*Provided records*
Content starts
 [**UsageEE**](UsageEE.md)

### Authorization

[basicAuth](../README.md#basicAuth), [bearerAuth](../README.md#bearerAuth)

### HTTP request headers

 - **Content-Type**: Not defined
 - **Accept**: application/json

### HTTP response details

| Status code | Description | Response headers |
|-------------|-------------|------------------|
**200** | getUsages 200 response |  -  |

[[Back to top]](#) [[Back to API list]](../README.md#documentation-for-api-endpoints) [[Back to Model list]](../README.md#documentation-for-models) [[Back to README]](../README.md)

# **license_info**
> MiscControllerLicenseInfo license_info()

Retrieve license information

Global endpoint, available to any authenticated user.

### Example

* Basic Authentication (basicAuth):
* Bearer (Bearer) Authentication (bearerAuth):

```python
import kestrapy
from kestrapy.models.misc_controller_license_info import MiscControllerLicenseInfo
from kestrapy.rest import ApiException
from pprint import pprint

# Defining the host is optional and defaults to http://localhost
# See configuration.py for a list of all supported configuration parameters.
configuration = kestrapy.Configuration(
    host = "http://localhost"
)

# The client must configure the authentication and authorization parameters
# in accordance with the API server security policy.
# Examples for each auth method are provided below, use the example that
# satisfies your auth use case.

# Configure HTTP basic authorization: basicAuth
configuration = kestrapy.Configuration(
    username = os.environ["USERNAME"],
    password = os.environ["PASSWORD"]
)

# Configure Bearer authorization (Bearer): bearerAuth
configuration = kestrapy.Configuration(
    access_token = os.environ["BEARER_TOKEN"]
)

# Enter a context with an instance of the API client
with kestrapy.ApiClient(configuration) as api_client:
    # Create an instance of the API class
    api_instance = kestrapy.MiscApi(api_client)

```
Content ends
Content starts
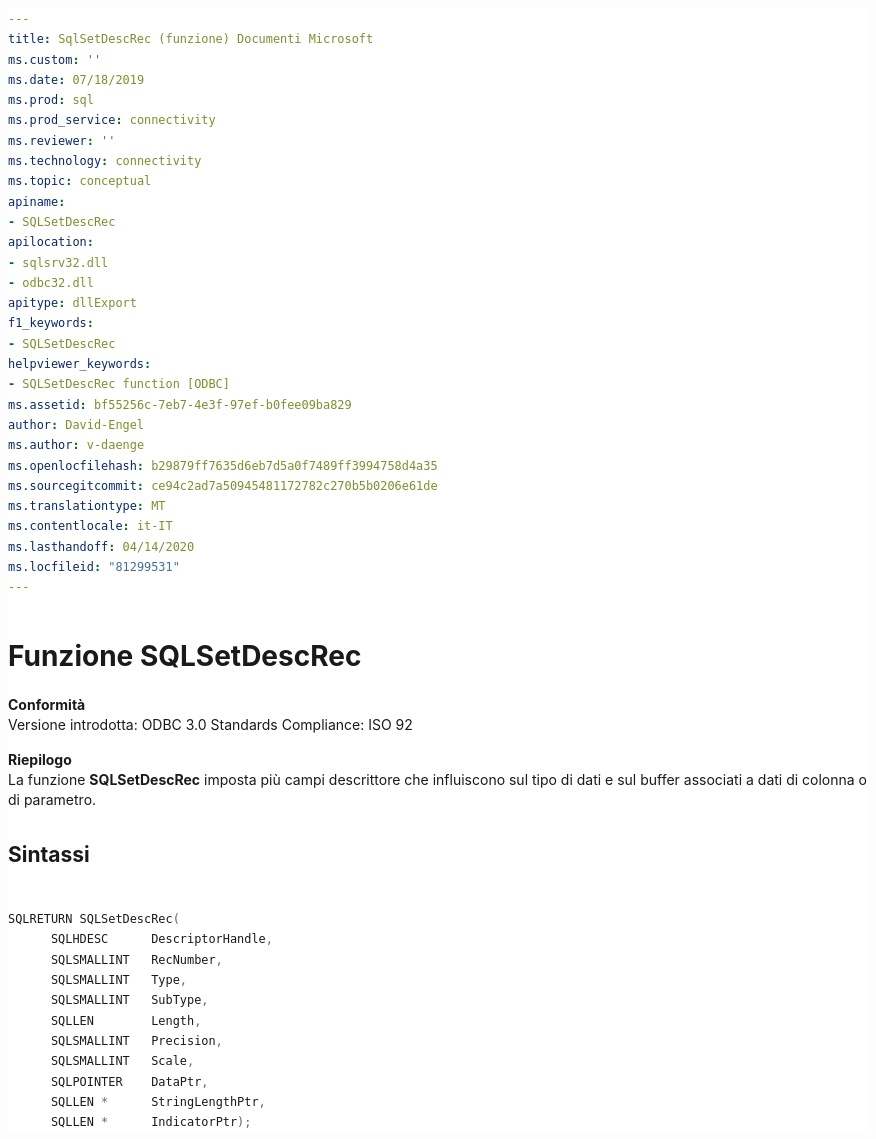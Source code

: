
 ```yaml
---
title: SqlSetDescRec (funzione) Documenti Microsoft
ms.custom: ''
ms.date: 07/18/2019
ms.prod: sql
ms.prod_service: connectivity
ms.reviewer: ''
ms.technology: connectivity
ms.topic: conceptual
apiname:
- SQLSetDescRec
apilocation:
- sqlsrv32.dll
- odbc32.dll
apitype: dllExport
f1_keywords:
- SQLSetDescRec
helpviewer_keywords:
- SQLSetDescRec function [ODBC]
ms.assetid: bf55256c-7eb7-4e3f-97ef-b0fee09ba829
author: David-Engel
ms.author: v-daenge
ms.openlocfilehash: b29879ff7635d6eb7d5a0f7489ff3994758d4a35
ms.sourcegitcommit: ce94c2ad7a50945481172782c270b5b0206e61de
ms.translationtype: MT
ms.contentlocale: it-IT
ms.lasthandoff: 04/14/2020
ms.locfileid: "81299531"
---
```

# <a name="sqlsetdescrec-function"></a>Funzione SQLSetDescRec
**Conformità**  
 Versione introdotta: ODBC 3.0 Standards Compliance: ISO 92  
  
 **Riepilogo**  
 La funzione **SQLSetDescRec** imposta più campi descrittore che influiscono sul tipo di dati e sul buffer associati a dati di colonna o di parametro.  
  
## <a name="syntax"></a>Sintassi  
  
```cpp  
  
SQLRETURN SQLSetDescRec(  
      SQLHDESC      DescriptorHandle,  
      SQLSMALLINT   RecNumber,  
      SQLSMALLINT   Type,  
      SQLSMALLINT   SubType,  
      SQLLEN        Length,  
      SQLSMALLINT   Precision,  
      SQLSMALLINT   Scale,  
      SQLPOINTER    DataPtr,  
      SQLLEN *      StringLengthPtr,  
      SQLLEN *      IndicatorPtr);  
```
Content ends
Content starts
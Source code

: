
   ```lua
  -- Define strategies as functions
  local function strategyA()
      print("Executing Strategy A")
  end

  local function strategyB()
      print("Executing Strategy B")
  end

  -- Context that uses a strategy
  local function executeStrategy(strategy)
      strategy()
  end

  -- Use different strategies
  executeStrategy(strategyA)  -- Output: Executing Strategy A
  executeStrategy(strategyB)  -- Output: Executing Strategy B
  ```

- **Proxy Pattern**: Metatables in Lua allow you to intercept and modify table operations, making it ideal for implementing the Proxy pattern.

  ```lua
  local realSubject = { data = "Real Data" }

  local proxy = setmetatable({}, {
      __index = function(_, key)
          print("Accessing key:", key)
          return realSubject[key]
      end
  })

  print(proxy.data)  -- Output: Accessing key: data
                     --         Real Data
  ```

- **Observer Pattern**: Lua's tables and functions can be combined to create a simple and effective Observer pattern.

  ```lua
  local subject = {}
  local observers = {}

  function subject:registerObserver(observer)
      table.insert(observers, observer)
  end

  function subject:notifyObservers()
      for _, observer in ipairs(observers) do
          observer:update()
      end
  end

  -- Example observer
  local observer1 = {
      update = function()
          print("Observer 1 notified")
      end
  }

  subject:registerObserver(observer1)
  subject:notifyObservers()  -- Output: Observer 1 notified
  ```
Content ends
*What to work on*
Every line above that has the string "list" needs to be copied.

*Your solution*
[[Back to top]](#) [[Back to API list]](../README.md#documentation-for-api-endpoints) [[Back to Model list]](../README.md#documentation-for-models) [[Back to README]](../README.md)
# See configuration.py for a list of all supported configuration parameters.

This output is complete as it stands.